**Exercise aim**
Find the line with "today!** → [Live Demo](https://habify-app.onrender.com/)" in the entries below, then output every line from it down to the line with "an application gateway?</span></span>", exactly and with no pictures.

**Data section**
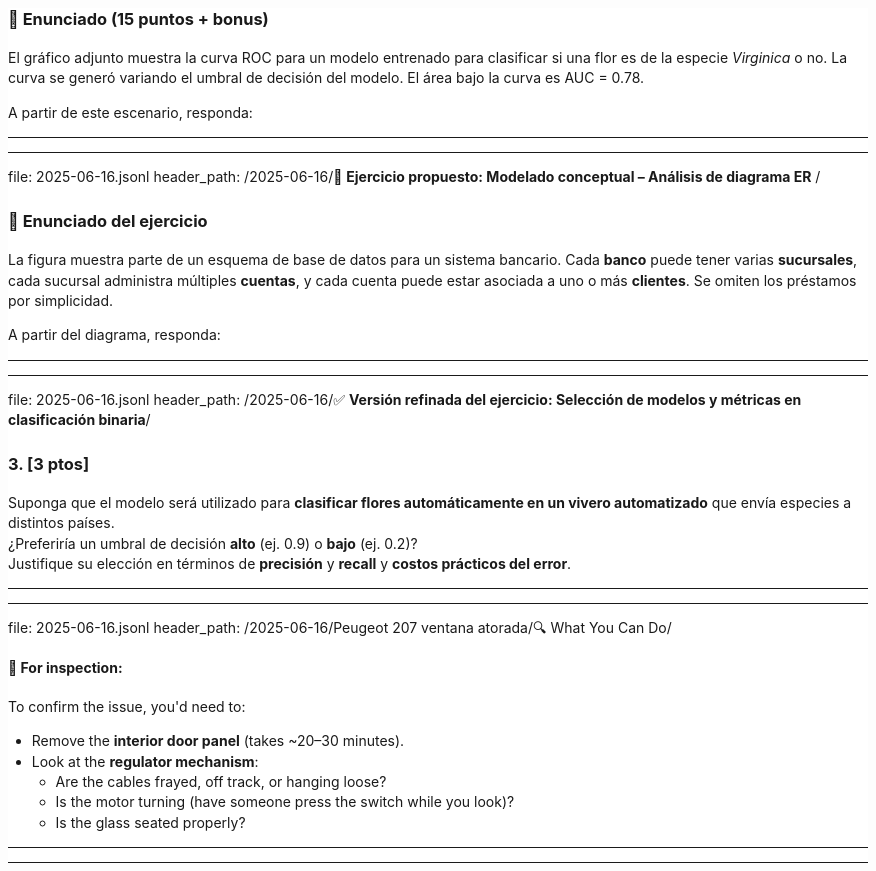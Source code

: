 ### 📄 **Enunciado (15 puntos + bonus)**

El gráfico adjunto muestra la curva ROC para un modelo entrenado para clasificar si una flor es de la especie *Virginica* o no. La curva se generó variando el umbral de decisión del modelo. El área bajo la curva es AUC = 0.78.

A partir de este escenario, responda:

---

---

file: 2025-06-16.jsonl
header_path: /2025-06-16/🧠 **Ejercicio propuesto: Modelado conceptual – Análisis de diagrama ER**  /

### 📄 **Enunciado del ejercicio**

La figura muestra parte de un esquema de base de datos para un sistema bancario. Cada **banco** puede tener varias **sucursales**, cada sucursal administra múltiples **cuentas**, y cada cuenta puede estar asociada a uno o más **clientes**. Se omiten los préstamos por simplicidad.

A partir del diagrama, responda:

---

---

file: 2025-06-16.jsonl
header_path: /2025-06-16/✅ **Versión refinada del ejercicio: Selección de modelos y métricas en clasificación binaria**/

### **3. [3 ptos]**  
Suponga que el modelo será utilizado para **clasificar flores automáticamente en un vivero automatizado** que envía especies a distintos países.  
¿Preferiría un umbral de decisión **alto** (ej. 0.9) o **bajo** (ej. 0.2)?  
Justifique su elección en términos de **precisión** y **recall** y **costos prácticos del error**.

---

---

file: 2025-06-16.jsonl
header_path: /2025-06-16/Peugeot 207 ventana atorada/🔍 What You Can Do/

#### 🔧 For inspection:
To confirm the issue, you'd need to:
- Remove the **interior door panel** (takes ~20–30 minutes).
- Look at the **regulator mechanism**:
  - Are the cables frayed, off track, or hanging loose?
  - Is the motor turning (have someone press the switch while you look)?
  - Is the glass seated properly?

---

---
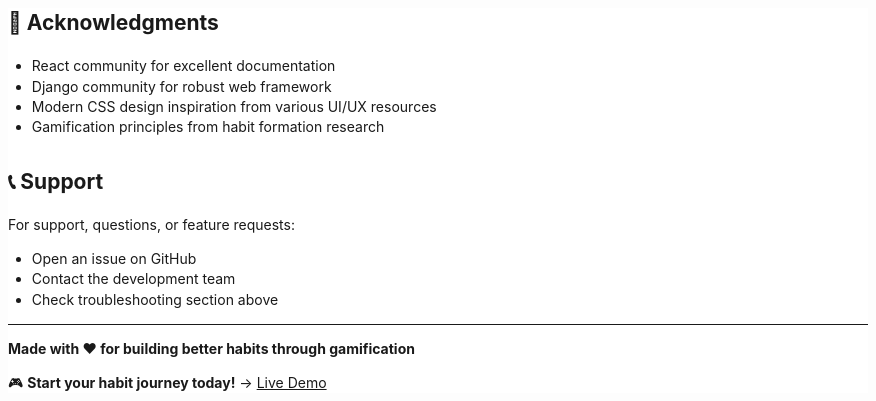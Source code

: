 ## 🙏 Acknowledgments

- React community for excellent documentation
- Django community for robust web framework
- Modern CSS design inspiration from various UI/UX resources
- Gamification principles from habit formation research

## 📞 Support

For support, questions, or feature requests:
- Open an issue on GitHub
- Contact the development team
- Check troubleshooting section above

---

**Made with ❤️ for building better habits through gamification**

🎮 **Start your habit journey today!** → [Live Demo](https://habify-app.onrender.com/)
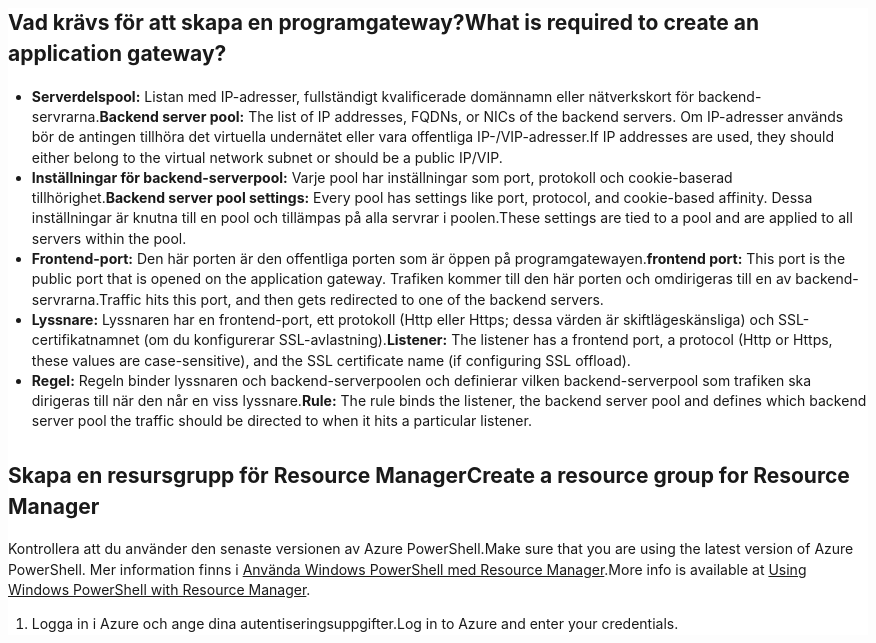 ## <a name="what-is-required-to-create-an-application-gateway"></a><span data-ttu-id="c13f6-125">Vad krävs för att skapa en programgateway?</span><span class="sxs-lookup"><span data-stu-id="c13f6-125">What is required to create an application gateway?</span></span>

* <span data-ttu-id="c13f6-126">**Serverdelspool:** Listan med IP-adresser, fullständigt kvalificerade domännamn eller nätverkskort för backend-servrarna.</span><span class="sxs-lookup"><span data-stu-id="c13f6-126">**Backend server pool:** The list of IP addresses, FQDNs, or NICs of the backend servers.</span></span> <span data-ttu-id="c13f6-127">Om IP-adresser används bör de antingen tillhöra det virtuella undernätet eller vara offentliga IP-/VIP-adresser.</span><span class="sxs-lookup"><span data-stu-id="c13f6-127">If IP addresses are used, they should either belong to the virtual network subnet or should be a public IP/VIP.</span></span>
* <span data-ttu-id="c13f6-128">**Inställningar för backend-serverpool:** Varje pool har inställningar som port, protokoll och cookie-baserad tillhörighet.</span><span class="sxs-lookup"><span data-stu-id="c13f6-128">**Backend server pool settings:** Every pool has settings like port, protocol, and cookie-based affinity.</span></span> <span data-ttu-id="c13f6-129">Dessa inställningar är knutna till en pool och tillämpas på alla servrar i poolen.</span><span class="sxs-lookup"><span data-stu-id="c13f6-129">These settings are tied to a pool and are applied to all servers within the pool.</span></span>
* <span data-ttu-id="c13f6-130">**Frontend-port:** Den här porten är den offentliga porten som är öppen på programgatewayen.</span><span class="sxs-lookup"><span data-stu-id="c13f6-130">**frontend port:** This port is the public port that is opened on the application gateway.</span></span> <span data-ttu-id="c13f6-131">Trafiken kommer till den här porten och omdirigeras till en av backend-servrarna.</span><span class="sxs-lookup"><span data-stu-id="c13f6-131">Traffic hits this port, and then gets redirected to one of the backend servers.</span></span>
* <span data-ttu-id="c13f6-132">**Lyssnare:** Lyssnaren har en frontend-port, ett protokoll (Http eller Https; dessa värden är skiftlägeskänsliga) och SSL-certifikatnamnet (om du konfigurerar SSL-avlastning).</span><span class="sxs-lookup"><span data-stu-id="c13f6-132">**Listener:** The listener has a frontend port, a protocol (Http or Https, these values are case-sensitive), and the SSL certificate name (if configuring SSL offload).</span></span>
* <span data-ttu-id="c13f6-133">**Regel:** Regeln binder lyssnaren och backend-serverpoolen och definierar vilken backend-serverpool som trafiken ska dirigeras till när den når en viss lyssnare.</span><span class="sxs-lookup"><span data-stu-id="c13f6-133">**Rule:** The rule binds the listener, the backend server pool and defines which backend server pool the traffic should be directed to when it hits a particular listener.</span></span>

## <a name="create-a-resource-group-for-resource-manager"></a><span data-ttu-id="c13f6-134">Skapa en resursgrupp för Resource Manager</span><span class="sxs-lookup"><span data-stu-id="c13f6-134">Create a resource group for Resource Manager</span></span>

<span data-ttu-id="c13f6-135">Kontrollera att du använder den senaste versionen av Azure PowerShell.</span><span class="sxs-lookup"><span data-stu-id="c13f6-135">Make sure that you are using the latest version of Azure PowerShell.</span></span> <span data-ttu-id="c13f6-136">Mer information finns i [Använda Windows PowerShell med Resource Manager](../powershell-azure-resource-manager.md).</span><span class="sxs-lookup"><span data-stu-id="c13f6-136">More info is available at [Using Windows PowerShell with Resource Manager](../powershell-azure-resource-manager.md).</span></span>

1. <span data-ttu-id="c13f6-137">Logga in i Azure och ange dina autentiseringsuppgifter.</span><span class="sxs-lookup"><span data-stu-id="c13f6-137">Log in to Azure and enter your credentials.</span></span>
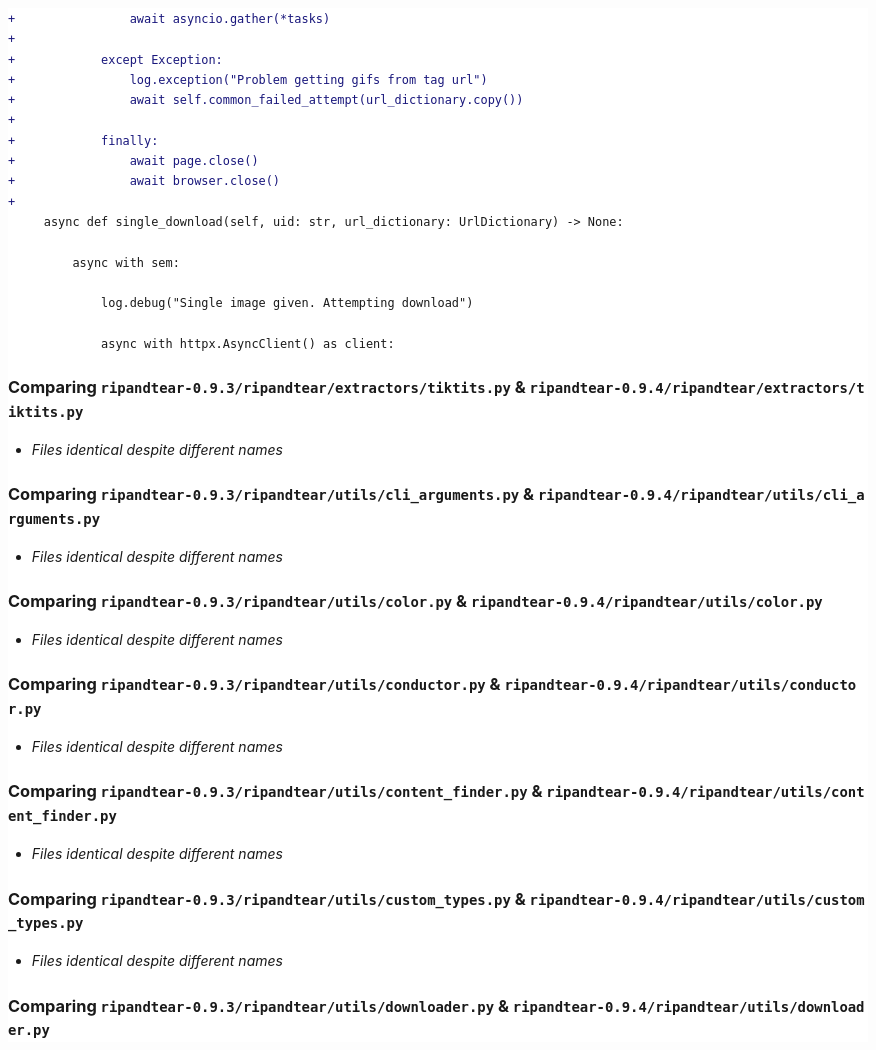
 ```diff
+                await asyncio.gather(*tasks)
+
+            except Exception:
+                log.exception("Problem getting gifs from tag url")
+                await self.common_failed_attempt(url_dictionary.copy())
+
+            finally:
+                await page.close()
+                await browser.close()
+
     async def single_download(self, uid: str, url_dictionary: UrlDictionary) -> None:
 
         async with sem:
 
             log.debug("Single image given. Attempting download")
 
             async with httpx.AsyncClient() as client:
```

### Comparing `ripandtear-0.9.3/ripandtear/extractors/tiktits.py` & `ripandtear-0.9.4/ripandtear/extractors/tiktits.py`

 * *Files identical despite different names*

### Comparing `ripandtear-0.9.3/ripandtear/utils/cli_arguments.py` & `ripandtear-0.9.4/ripandtear/utils/cli_arguments.py`

 * *Files identical despite different names*

### Comparing `ripandtear-0.9.3/ripandtear/utils/color.py` & `ripandtear-0.9.4/ripandtear/utils/color.py`

 * *Files identical despite different names*

### Comparing `ripandtear-0.9.3/ripandtear/utils/conductor.py` & `ripandtear-0.9.4/ripandtear/utils/conductor.py`

 * *Files identical despite different names*

### Comparing `ripandtear-0.9.3/ripandtear/utils/content_finder.py` & `ripandtear-0.9.4/ripandtear/utils/content_finder.py`

 * *Files identical despite different names*

### Comparing `ripandtear-0.9.3/ripandtear/utils/custom_types.py` & `ripandtear-0.9.4/ripandtear/utils/custom_types.py`

 * *Files identical despite different names*

### Comparing `ripandtear-0.9.3/ripandtear/utils/downloader.py` & `ripandtear-0.9.4/ripandtear/utils/downloader.py`
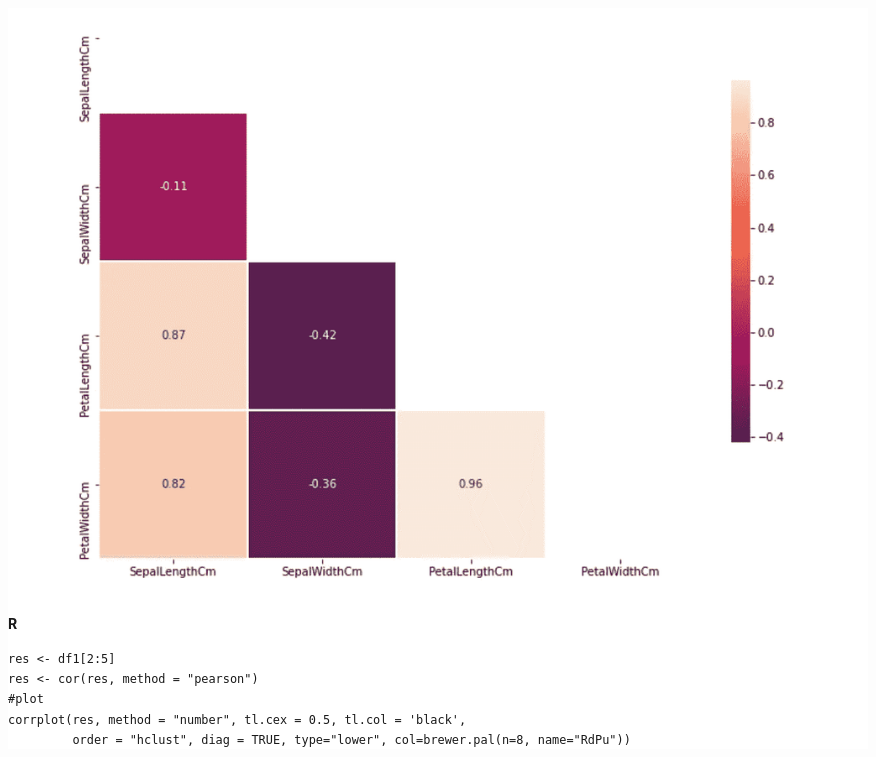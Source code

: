 ![](img/da8199e7ee3dd3978ae3514faeca80c1.png)

**R**

```
res <- df1[2:5]
res <- cor(res, method = "pearson")
#plot
corrplot(res, method = "number", tl.cex = 0.5, tl.col = 'black',
         order = "hclust", diag = TRUE, type="lower", col=brewer.pal(n=8, name="RdPu"))
```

**Your response**
🎮 **Start your habit journey today!** → [Live Demo](https://habify-app.onrender.com/)
 ## <a name="what-is-required-to-create-an-application-gateway"></a><span data-ttu-id="c13f6-125">Vad krävs för att skapa en programgateway?</span><span class="sxs-lookup"><span data-stu-id="c13f6-125">What is required to create an application gateway?</span></span>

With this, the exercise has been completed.